Michael Taravella, MD, professor of ophthalmology at the University of Colorado School of Medicine, was an early adopter of the device as his colleague, Malik Kahook, MD, developed it. Dr. Taravella finds the Verus a helpful adjunct to the femtosecond laser in certain cases. “I’ve come to believe as a cataract surgeon that the rhexis is probably the most important step in cataract surgery because even though it’s rare to have a posterior capsular tear, if you do have one you have many options in terms of lens positions if the rhexis is good. If you have a well-centered rhexis and it’s properly sized, you can handle a case in which a complication occurs because you’ll have an alternate place to put the lens. For example, you could put the haptics of a three-piece IOL in the sulcus and do optic capture, and that eye will turn out great. You could even do that with a three-piece multifocal lens if you had to. If you don’t have a femto and you really want a well-centered rhexis, the Verus gives you some choices when trying to create a perfect circle,” he says. Dr. Taravella says he finds the Verus useful in settings where a femtosecond laser isn’t available, as well as in those cases where using one isn’t feasible. “There are certain situations where I think it’s helpful. I’ve done more than 10,000 cases, so obviously, I don’t feel like I need it for help in learning the capsulorhexis. But I think if you’re really trying to get a well-centered, good rhexis in a premium IOL case for a toric or multifocal lens, it’s nice to have—especially if you don’t have a femtosecond laser available. You can get a nice, circular, well-centered rhexis, which I think helps in terms of estimated lens position and just the overall result and the way the lens looks in the eye,” he says.

Video capture of Dr. Taravella making a capsulorhexis with the Verus, a single-use silicone ring caliper. Micro-patterning on both sides of the ring acts as a lateral brake to keep the rhexis from extending radially. 

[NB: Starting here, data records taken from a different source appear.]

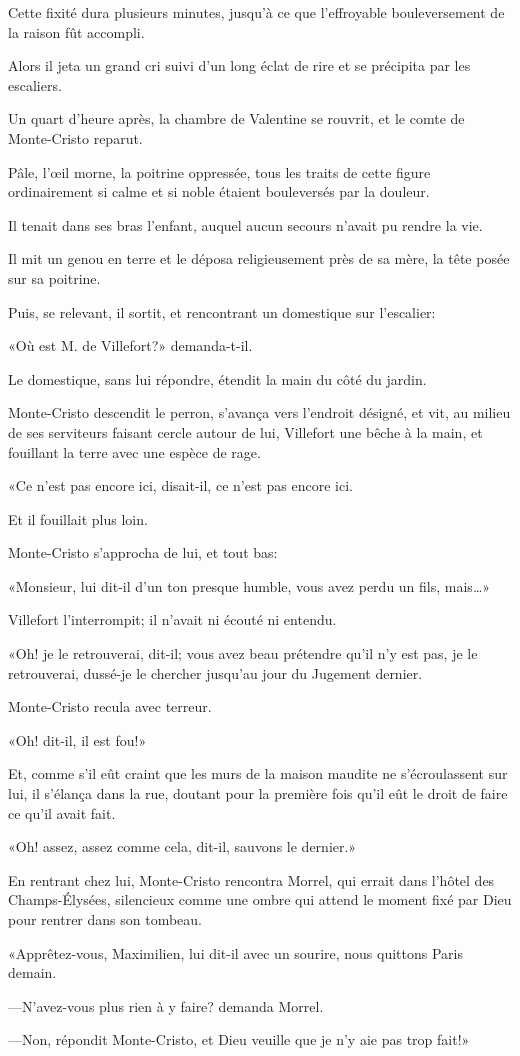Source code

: Cette fixité dura plusieurs minutes, jusqu'à ce que l'effroyable bouleversement de la raison fût accompli. 

Alors il jeta un grand cri suivi d'un long éclat de rire et se précipita par les escaliers. 

Un quart d'heure après, la chambre de Valentine se rouvrit, et le comte de Monte-Cristo reparut. 

Pâle, l'œil morne, la poitrine oppressée, tous les traits de cette figure ordinairement si calme et si noble étaient bouleversés par la douleur. 

Il tenait dans ses bras l'enfant, auquel aucun secours n'avait pu rendre la vie. 

Il mit un genou en terre et le déposa religieusement près de sa mère, la tête posée sur sa poitrine. 

Puis, se relevant, il sortit, et rencontrant un domestique sur l'escalier: 

«Où est M. de Villefort?» demanda-t-il. 

Le domestique, sans lui répondre, étendit la main du côté du jardin. 

Monte-Cristo descendit le perron, s'avança vers l'endroit désigné, et vit, au milieu de ses serviteurs faisant cercle autour de lui, Villefort une bêche à la main, et fouillant la terre avec une espèce de rage. 

«Ce n'est pas encore ici, disait-il, ce n'est pas encore ici. 

Et il fouillait plus loin. 

Monte-Cristo s'approcha de lui, et tout bas: 

«Monsieur, lui dit-il d'un ton presque humble, vous avez perdu un fils, mais\dots» 

Villefort l'interrompit; il n'avait ni écouté ni entendu. 

«Oh! je le retrouverai, dit-il; vous avez beau prétendre qu'il n'y est pas, je le retrouverai, dussé-je le chercher jusqu'au jour du Jugement dernier. 

Monte-Cristo recula avec terreur. 

«Oh! dit-il, il est fou!» 

Et, comme s'il eût craint que les murs de la maison maudite ne s'écroulassent sur lui, il s'élança dans la rue, doutant pour la première fois qu'il eût le droit de faire ce qu'il avait fait. 

«Oh! assez, assez comme cela, dit-il, sauvons le dernier.» 

En rentrant chez lui, Monte-Cristo rencontra Morrel, qui errait dans l'hôtel des Champs-Élysées, silencieux comme une ombre qui attend le moment fixé par Dieu pour rentrer dans son tombeau. 

«Apprêtez-vous, Maximilien, lui dit-il avec un sourire, nous quittons Paris demain. 

—N'avez-vous plus rien à y faire? demanda Morrel. 

—Non, répondit Monte-Cristo, et Dieu veuille que je n'y aie pas trop fait!» 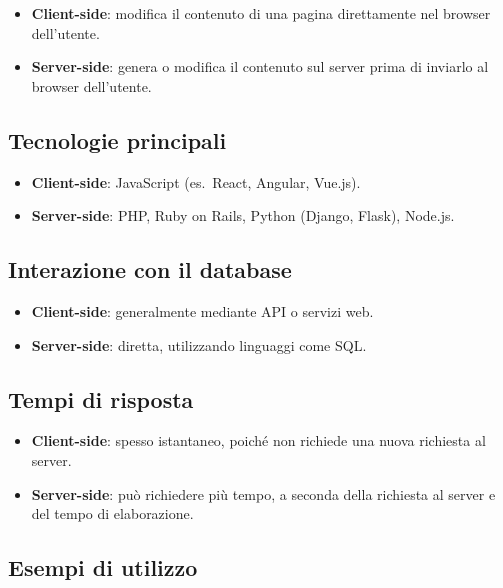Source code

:\begin{itemize}
    \item \textbf{Client-side}: modifica il contenuto di una pagina direttamente nel browser dell'utente.
    \item \textbf{Server-side}: genera o modifica il contenuto sul server prima di inviarlo al browser dell'utente.
\end{itemize}

\subsection{Tecnologie principali}

\begin{itemize}
    \item \textbf{Client-side}: JavaScript (es.\ React, Angular, Vue.js).
    \item \textbf{Server-side}: PHP, Ruby on Rails, Python (Django, Flask), Node.js.
\end{itemize}

\subsection{Interazione con il database}

\begin{itemize}
    \item \textbf{Client-side}: generalmente mediante API o servizi web.
    \item \textbf{Server-side}: diretta, utilizzando linguaggi come SQL.
\end{itemize}

\subsection{Tempi di risposta}

\begin{itemize}
    \item \textbf{Client-side}: spesso istantaneo, poiché non richiede una nuova richiesta al server.
    \item \textbf{Server-side}: può richiedere più tempo, a seconda della richiesta al server e del tempo di elaborazione.
\end{itemize}

\subsection{Esempi di utilizzo}

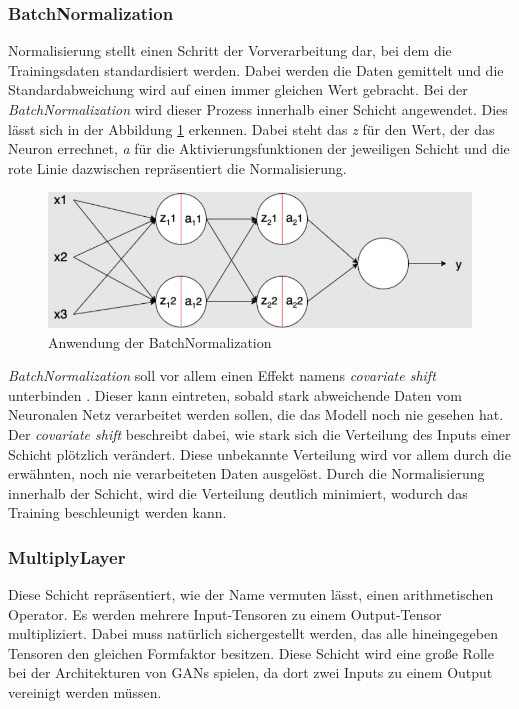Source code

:\subsubsection{BatchNormalization}

Normalisierung stellt einen Schritt der Vorverarbeitung dar, bei dem die Trainingsdaten standardisiert werden.
Dabei werden die Daten gemittelt und die Standardabweichung wird auf einen immer gleichen Wert gebracht.
Bei der \textit{BatchNormalization} wird dieser Prozess innerhalb einer Schicht angewendet.
Dies lässt sich in der Abbildung \ref{img:batch-norm} erkennen.
Dabei steht das \textit{z} für den Wert, der das Neuron errechnet, \textit{a} für die Aktivierungsfunktionen der jeweiligen Schicht und die rote Linie dazwischen repräsentiert die Normalisierung.

\begin{figure}[H]
	\centering
	\includegraphics[width=12cm]{kapitel/2_stand_der_technik/img/batchNormalization.png}
	\caption[Anwendung der BatchNormalization]{Anwendung der BatchNormalization \cite{batch-normalization}}
	\label{img:batch-norm}
\end{figure}

\textit{BatchNormalization} soll vor allem einen Effekt namens \textit{covariate shift} unterbinden \cite{batch-normalization-paper}.
Dieser kann eintreten, sobald stark abweichende Daten vom Neuronalen Netz verarbeitet werden sollen, die das Modell noch nie gesehen hat.
Der \textit{covariate shift} beschreibt dabei, wie stark sich die Verteilung des Inputs einer Schicht plötzlich verändert.
Diese unbekannte Verteilung wird vor allem durch die erwähnten, noch nie verarbeiteten Daten ausgelöst.
Durch die Normalisierung innerhalb der Schicht, wird die Verteilung deutlich minimiert, wodurch das Training beschleunigt werden kann. 

\subsubsection{MultiplyLayer}
Diese Schicht repräsentiert, wie der Name vermuten lässt, einen arithmetischen Operator.
Es werden mehrere Input-Tensoren zu einem Output-Tensor multipliziert.
Dabei muss natürlich sichergestellt werden, das alle hineingegeben Tensoren den gleichen Formfaktor besitzen.
Diese Schicht wird eine große Rolle bei der Architekturen von GANs spielen, da dort zwei Inputs zu einem Output vereinigt werden müssen.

There are some eyes that aren’t good candidates for femtosecond capsulotomy, even when it’s available. Verus may be a handy, low-cost alternative in these select cases. “Sometimes you have a cornea that’s a little too steep or too flat and you can’t dock,” says Dr. Taravella. Complex cases like hypermature white intumescent cataracts are another example. “You can put the Verus ring down on top of the capsule, and it does help prevent an Argentinian flag syndrome. I think this a good device to help prevent the rhexis from going radially in some situations.” 

As an experienced surgeon and mentor, Dr. Taravella appreciates the Verus as a guide to help newer practitioners building their CCC skills. “I work with residents and fellows,” he says, “and I think that especially with residents early on, it’s a useful teaching guide. I do think it has some applicability to residents learning how to do a rhexis.” 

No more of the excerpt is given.